Fraction of shift parameters that are exactly zero, across the regularization grid. Uses the ModelCollection.shift_sparsity method which returns an interactive Altair chart faceted by dataset and shift parameter.

[8]:
sparsity_chart, sparsity_data = model_collection.shift_sparsity(return_data=True)
sparsity_chart
cache miss - this could take a moment
[8]:

Replicate parameter correlations

Correlation of mutation parameters (beta, shift) between replicates across the regularization grid.
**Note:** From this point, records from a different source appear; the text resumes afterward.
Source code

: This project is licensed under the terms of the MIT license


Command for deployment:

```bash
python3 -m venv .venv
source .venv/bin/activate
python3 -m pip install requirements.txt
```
Uses the ModelCollection.mut_param_dataset_correlation method which returns an interactive Altair chart.

[9]:
corr_chart, corr_data = model_collection.mut_param_dataset_correlation(
    return_data=True
)
corr_chart
[9]:

Global epistasis plots

Global epistasis (GE) landscape at the chosen lasso strength, showing the fitted sigmoid mapping from latent to observed phenotype.

[10]:
from IPython.display import display, Image
import tempfile

for ds_name in fit_collection_df["dataset_name"].unique():
    representative = (
        model_collection.fit_models
        .query(f"fusionreg == {lasso_choice} and dataset_name == '{ds_name}'")
    )
    if len(representative) == 0:
        print(f"No model at lasso={lasso_choice} for {ds_name}")
        continue
    model = representative.iloc[0].model
    print(f"{ds_name} (fusionreg={lasso_choice}):")
    chart = multidms.plot.ge_landscape(model)
    with tempfile.NamedTemporaryFile(suffix=".png") as tmp:
        chart.save(tmp.name, format="png", scale_factor=2)
        display(Image(filename=tmp.name))
rep_1 (fusionreg=3.2):
_images/spike_evaluate_15_1.png
rep_2 (fusionreg=3.2):
_images/spike_evaluate_15_3.png

Export mutations DataFrame

Merge mutation parameters from both replicates at the chosen lasso strength.

[11]:
fit_dict = {}
for _, row in model_collection.fit_models.query(
    f"fusionreg == {lasso_choice}"
).iterrows():
    fit_dict[row.dataset_name] = row.model

mutations_df = combine_replicate_muts(fit_dict)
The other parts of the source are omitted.